JAKARTA, KOMPAS.com - Peneliti Senior Para Syndicate, FS Swantoro menuturkan, jika Ketua Umum Partai Golkar Setya Novanto ingin membawa Golkar tetap eksis pada pemilu 2019, maka sebaiknya mencontoh langkah mantan Ketua Umum Golkar Akbar Tandjung dan Ketua Umum Partai Gerindra Prabowo Subianto.
Sebab, Novanto mulai memimpin partai dengan stigma negatif dari publik yang melekat pada dirinya. Kondisi tersebut, kata Swantoro, mirip dengan kondisi yang pernah dihadapi Akbar dan Prabowo.

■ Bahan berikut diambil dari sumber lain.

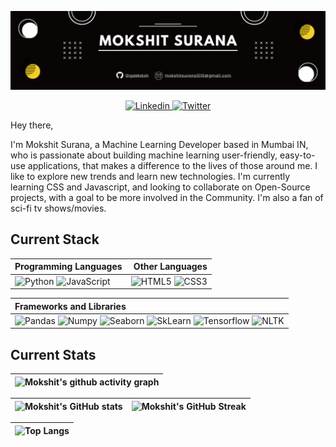 ![Mokshit's GitHub Banner](./assets/Banner.png)

<p align="center">
  <a href="https://www.linkedin.com/in/gigamoksh/">
    <img src="https://img.shields.io/badge/gigamoksh-%230077B5.svg?style=for-the-badge&logo=linkedin&logoColor=white" alt="Linkedin" />
 </a>
<a href="https://twitter.com/GigaMoksh">
    <img src="https://img.shields.io/badge/-@GigaMoksh-%231DA1F2.svg?style=for-the-badge&logo=Twitter&logoColor=white" alt="Twitter" />
 </a>

Hey there,

I'm Mokshit Surana, a Machine Learning Developer based in Mumbai IN, who is passionate about building machine learning user-friendly, easy-to-use applications, that makes a difference to the lives of those around me. I like to explore new trends and learn new technologies. I'm currently learning CSS and Javascript, and looking to collaborate on Open-Source projects, with a goal to be more involved in the Community. I'm also a fan of sci-fi tv shows/movies.

<!-- Want to know more about me? [Check out my portfolio](https://www.abdulfarhan.com) -->

## Current Stack

| Programming Languages | Other Languages |
| :--- | ---: |
| ![Python](https://img.shields.io/badge/Python-blue.svg?style=for-the-badge&logo=python&logoColor=white)  ![JavaScript](https://img.shields.io/badge/javascript-%23323330.svg?style=for-the-badge&logo=javascript&logoColor=%23F7DF1E)| ![HTML5](https://img.shields.io/badge/HTML-blue.svg?style=for-the-badge&logo=HTML5&logoColor=white) ![CSS3](https://img.shields.io/badge/CSS-blue.svg?style=for-the-badge&logo=CSS3&logoColor=white)

| **Frameworks and Libraries** |
| :--- |
| ![Pandas](https://img.shields.io/badge/pandas-%2320232a.svg?style=for-the-badge&logo=pandas&logoColor=%2361DAFB) ![Numpy](https://img.shields.io/badge/numpy-%23593d88.svg?style=for-the-badge&logo=numpy&logoColor=white) ![Seaborn](https://img.shields.io/badge/seaborn-%23593d88.svg?style=for-the-badge&logo=seaborn&logoColor=white) ![SkLearn](https://img.shields.io/badge/sklearn-6DA55F?style=for-the-badge&logo=scikit-learn&logoColor=white) ![Tensorflow](https://img.shields.io/badge/tensorflow-%23404d59.svg?style=for-the-badge&logo=tensorflow&logoColor=%2361DAFB) ![NLTK](https://img.shields.io/badge/NLTK-DB7093?style=for-the-badge&logo=NLTK&logoColor=white)


## Current Stats

 |   ![Mokshit's github activity graph](https://activity-graph.herokuapp.com/graph?username=gigamoksh&theme=rogue) |
 | :---: |

 | ![Mokshit's GitHub stats](https://github-readme-stats.vercel.app/api?username=gigamoksh&show_icons=true&theme=city_lights) | ![Mokshit's GitHub Streak](https://github-readme-streak-stats.herokuapp.com/?user=gigamoksh&theme=city-lights) |
 | :---: | :---: |

 | ![Top Langs](https://github-readme-stats.vercel.app/api/top-langs/?username=GigaMoksh&theme=city_lights) |
 | :---: |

"Posisi Pak Akbar saat itu sangat berat karena mewarisi dosa politik sejak Orde Baru," ujar Swantoro di Kantor Para Syndicate, Kebayoran Baru, Jakarta, Jumat (27/5/2016).

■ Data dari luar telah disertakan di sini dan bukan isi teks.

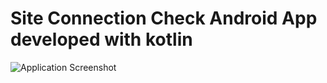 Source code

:# Site Connection Check Android App developed with kotlin
![Application Screenshot](https://github.com/amindadgar/Network/ApplicationScreenshot.jpg)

Ia mengibaratkan adanya tiga kamar. Kamar pertama negatif, kamar kedua netral dan kamar ketiga positif.
(baca: Setya Novanto Negatif di Mata Publik, tetapi Kuat Melobi Pemerintah)
Dimana pada saat mulai menakhodai Partai Golkar, Akbar mesti mengangkat partai tersebut dari citra negatif.

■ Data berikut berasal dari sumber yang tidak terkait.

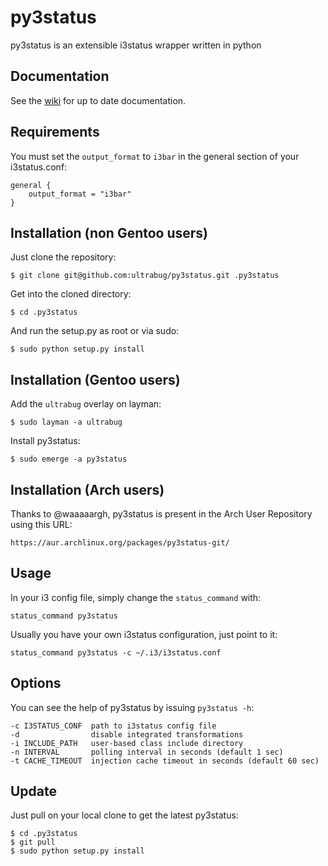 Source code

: py3status
=========

py3status is an extensible i3status wrapper written in python

## Documentation
See the [wiki](https://github.com/ultrabug/py3status/wiki) for up to date documentation.

## Requirements
You must set the `output_format` to `i3bar` in the general section of your i3status.conf:

    general {
        output_format = "i3bar"
    }

## Installation (non Gentoo users)
Just clone the repository:

    $ git clone git@github.com:ultrabug/py3status.git .py3status

Get into the cloned directory:

    $ cd .py3status

And run the setup.py as root or via sudo:

    $ sudo python setup.py install

## Installation (Gentoo users)
Add the `ultrabug` overlay on layman:

    $ sudo layman -a ultrabug

Install py3status:

    $ sudo emerge -a py3status

## Installation (Arch users)
Thanks to @waaaaargh, py3status is present in the Arch User Repository using this URL:

    https://aur.archlinux.org/packages/py3status-git/

## Usage
In your i3 config file, simply change the `status_command` with:

    status_command py3status

Usually you have your own i3status configuration, just point to it:

    status_command py3status -c ~/.i3/i3status.conf

## Options
You can see the help of py3status by issuing `py3status -h`:

    -c I3STATUS_CONF  path to i3status config file
    -d                disable integrated transformations
    -i INCLUDE_PATH   user-based class include directory
    -n INTERVAL       polling interval in seconds (default 1 sec)
    -t CACHE_TIMEOUT  injection cache timeout in seconds (default 60 sec)

## Update
Just pull on your local clone to get the latest py3status:

    $ cd .py3status
    $ git pull
    $ sudo python setup.py install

Hingga akhirnya pada 2003, Akbar membuat terobosan politik dengan menggelar konvensi Partai Golkar. Hingga akhirnya pada 2004, Golkar bisa memenangkan pemilu.
"Dari situ Golkar dapat credit point yang besar. Pada saat itu jadi Golkar baru," kata dia.
(baca: ICW: Setya Novanto Jadi Ketum, Citra Golkar Semakin Terpuruk)
Begitu pula dengan Prabowo. Karier politiknya dimulai dengan stigma buruknya pascaterjadinya kerusuhan 1998.
Saat mengikuti konvensi Partai Golkar, Prabowo sudah tak lagi berada pada posisi citra negatif, tetapi sudah dalam posisi netral.
Dalam perjalanannya, Prabowo mampu mengambil simpati publik dan pada Pemilu 2014 Partai Gerindra mampu menempati posisi ketiga. Padahal, pada Pileg 2009 Gerindra berada pada posisi kedua dari bawah.
(baca: Aburizal: Sekarang Apa Sih Masalah Pak Novanto?)
"Itu artinya lompatan yang sangat besar. Dari negatif, netral, ke positif," tutur Swantoro.
"Kalau Pak Setnov bisa melakukan seperti Pak Akbar dan Prabowo, maka Golkar ada harapan. Paling tidak mendapatkan 14-16 persen suara," sambung dia.
Setya Novanto sebelumnya meyakini bahwa dirinya tak pernah berbuat tercela. Ia juga menegaskan bahwa setiap langkah yang diambilnya demi kepentingan masyarakat luas.
(baca: Setya Novanto Merasa Dicitrakan Negatif oleh Media)
Citra negatif yang sempat melekat pada dirinya, kata Novanto, merupakan pembentukan citra yang juga dipengaruhi oleh pemberitaan media. Ia mencontohkan kasus "Papa Minta Saham" yang membuatnya mundur dari posisi Ketua DPR RI.
"Pencitraan itu kan media yang bisa memberikan kontribusi besar bahwa keadaan-keadaan bisa digeneralisasikan membuat satu kesimpulan pencitraan," kata Novanto.